> _YOUR TASK_:
Output each record below exactly as it stands, leaving out the pictures.

EXERCISE MATERIAL START

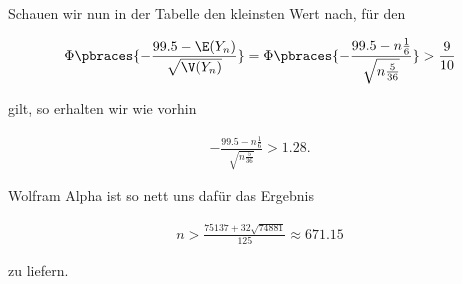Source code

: \begin{solution}
Schauen wir nun in der Tabelle den kleinsten Wert nach, für den

\begin{align*}
    \Phi\pbraces{-\frac{99.5-\E(Y_n)}{\sqrt{\V(Y_n)}}} = \Phi\pbraces{-\frac{99.5-n\frac{1}{6}}{\sqrt{n\frac{5}{36}}}} > \frac{9}{10}
\end{align*}

gilt, so erhalten wir wie vorhin

\begin{align*}
    -\frac{99.5-n\frac{1}{6}}{\sqrt{n\frac{5}{36}}} > 1.28.
\end{align*}

Wolfram Alpha ist so nett uns dafür das Ergebnis

\begin{align*}
    n > \frac{75137 + 32\sqrt{74881}}{125} \approx 671.15
\end{align*}

zu liefern.

\end{solution}

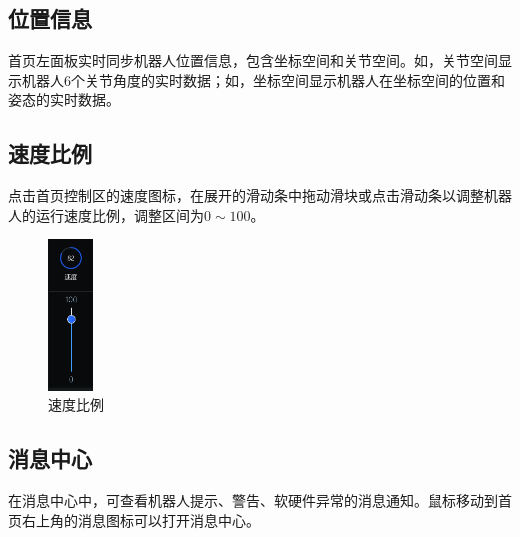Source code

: \vspace*{-2em}

\subsection{位置信息}
\LM 首页左面板实时同步机器人位置信息，包含坐标空间和关节空间。如，关节空间显示机器人6个关节角度的实时数据；如，坐标空间显示机器人在坐标空间的位置和姿态的实时数据。

\subsection{速度比例}
点击\LM 首页控制区的速度图标，在展开的滑动条中拖动滑块或点击滑动条以调整机器人的运行速度比例，调整区间为$0\sim 100$。

\begin{figure}[ht]
	\centering
	\includegraphics[height=4cm]{screen/2-13.png}
	\caption{速度比例}
	\label{fig:速度比例}
\end{figure}

\subsection{消息中心}
在消息中心中，可查看机器人提示、警告、软硬件异常的消息通知。鼠标移动到\LM 首页右上角的消息图标\colorbox{black}{}可以打开消息中心。

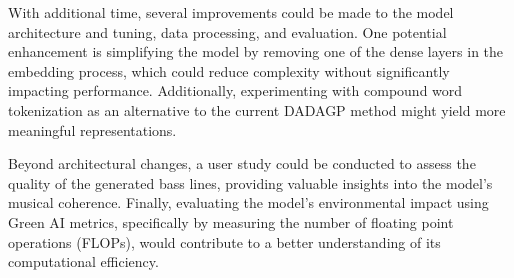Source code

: With additional time, several improvements could be made to the model architecture and tuning, data processing, and evaluation.
One potential enhancement is simplifying the model by removing one of the dense layers in the embedding process, which could reduce complexity without significantly impacting performance.
Additionally, experimenting with compound word tokenization as an alternative to the current DADAGP method might yield more meaningful representations. 

Beyond architectural changes, a user study could be conducted to assess the quality of the generated bass lines, providing valuable insights into the model's musical coherence.
Finally, evaluating the model's environmental impact using Green AI metrics, specifically by measuring the number of floating point operations (FLOPs), would contribute to a better understanding of its computational efficiency.


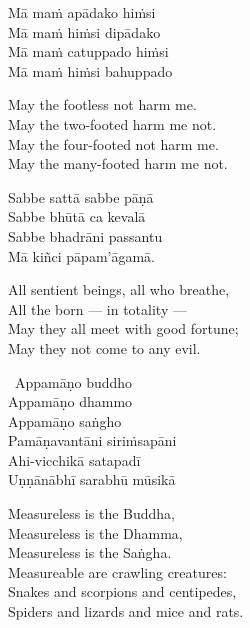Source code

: \begin{pali-hang-continued}
  Mā maṁ apādako hiṁsi\\
  Mā maṁ hiṁsi dipādako\\
  Mā maṁ catuppado hiṁsi\\
  Mā maṁ hiṁsi bahuppado
\end{pali-hang-continued}

\begin{english-verses}
  May the footless not harm me.\\
  May the two-footed harm me not.\\
  May the four-footed not harm me.\\
  May the many-footed harm me not.
\end{english-verses}

\begin{pali-hang-continued}
  Sabbe sattā sabbe pāṇā\\
  Sabbe bhūtā ca kevalā\\
  Sabbe bhadrāni passantu\\
  Mā kiñci pāpam'āgamā.
\end{pali-hang-continued}

\begin{english-verses}
  All sentient beings, all who breathe,\\
  All the born — in totality —\\
  May they all meet with good fortune;\\
  May they not come to any evil.
\end{english-verses}

\begin{pali-hang-continued}
  \anglebracketleft\ \hspace{-0.5mm}Appamāṇo buddho \hspace{-0.5mm}\anglebracketright\ \\
  Appamāṇo dhammo\\
  Appamāṇo saṅgho\\
  Pamāṇavantāni siriṁsapāni\\
  Ahi-vicchikā satapadī\\
  Uṇṇānābhī sarabhū mūsikā
\end{pali-hang-continued}

\begin{english-verses}
  Measureless is the Buddha,\\
  Measureless is the Dhamma,\\
  Measureless is the Saṅgha.\\
  Measureable are crawling creatures:\\
  Snakes and scorpions and centipedes,\\
  Spiders and lizards and mice and rats.
\end{english-verses}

EXERCISE MATERIAL END

> _YOUR SOLUTION_:
Source code

: \begin{solution}
Schauen wir nun in der Tabelle den kleinsten Wert nach, für den

\begin{align*}
    \Phi\pbraces{-\frac{99.5-\E(Y_n)}{\sqrt{\V(Y_n)}}} = \Phi\pbraces{-\frac{99.5-n\frac{1}{6}}{\sqrt{n\frac{5}{36}}}} > \frac{9}{10}
\end{align*}

gilt, so erhalten wir wie vorhin

\begin{align*}
    -\frac{99.5-n\frac{1}{6}}{\sqrt{n\frac{5}{36}}} > 1.28.
\end{align*}

Wolfram Alpha ist so nett uns dafür das Ergebnis

\begin{align*}
    n > \frac{75137 + 32\sqrt{74881}}{125} \approx 671.15
\end{align*}

zu liefern.

\end{solution}

Source code

: \vspace*{-2em}

\subsection{位置信息}
\LM 首页左面板实时同步机器人位置信息，包含坐标空间和关节空间。如，关节空间显示机器人6个关节角度的实时数据；如，坐标空间显示机器人在坐标空间的位置和姿态的实时数据。

\subsection{速度比例}
点击\LM 首页控制区的速度图标，在展开的滑动条中拖动滑块或点击滑动条以调整机器人的运行速度比例，调整区间为$0\sim 100$。

\begin{figure}[ht]
	\centering
	\includegraphics[height=4cm]{screen/2-13.png}
	\caption{速度比例}
	\label{fig:速度比例}
\end{figure}

\subsection{消息中心}
在消息中心中，可查看机器人提示、警告、软硬件异常的消息通知。鼠标移动到\LM 首页右上角的消息图标\colorbox{black}{}可以打开消息中心。

Source code

: With additional time, several improvements could be made to the model architecture and tuning, data processing, and evaluation.
One potential enhancement is simplifying the model by removing one of the dense layers in the embedding process, which could reduce complexity without significantly impacting performance.
Additionally, experimenting with compound word tokenization as an alternative to the current DADAGP method might yield more meaningful representations. 

Beyond architectural changes, a user study could be conducted to assess the quality of the generated bass lines, providing valuable insights into the model's musical coherence.
Finally, evaluating the model's environmental impact using Green AI metrics, specifically by measuring the number of floating point operations (FLOPs), would contribute to a better understanding of its computational efficiency.


Source code

: \begin{pali-hang-continued}
  Mā maṁ apādako hiṁsi\\
  Mā maṁ hiṁsi dipādako\\
  Mā maṁ catuppado hiṁsi\\
  Mā maṁ hiṁsi bahuppado
\end{pali-hang-continued}

\begin{english-verses}
  May the footless not harm me.\\
  May the two-footed harm me not.\\
  May the four-footed not harm me.\\
  May the many-footed harm me not.
\end{english-verses}

\begin{pali-hang-continued}
  Sabbe sattā sabbe pāṇā\\
  Sabbe bhūtā ca kevalā\\
  Sabbe bhadrāni passantu\\
  Mā kiñci pāpam'āgamā.
\end{pali-hang-continued}

\begin{english-verses}
  All sentient beings, all who breathe,\\
  All the born — in totality —\\
  May they all meet with good fortune;\\
  May they not come to any evil.
\end{english-verses}

\begin{pali-hang-continued}
  \anglebracketleft\ \hspace{-0.5mm}Appamāṇo buddho \hspace{-0.5mm}\anglebracketright\ \\
  Appamāṇo dhammo\\
  Appamāṇo saṅgho\\
  Pamāṇavantāni siriṁsapāni\\
  Ahi-vicchikā satapadī\\
  Uṇṇānābhī sarabhū mūsikā
\end{pali-hang-continued}

\begin{english-verses}
  Measureless is the Buddha,\\
  Measureless is the Dhamma,\\
  Measureless is the Saṅgha.\\
  Measureable are crawling creatures:\\
  Snakes and scorpions and centipedes,\\
  Spiders and lizards and mice and rats.
\end{english-verses}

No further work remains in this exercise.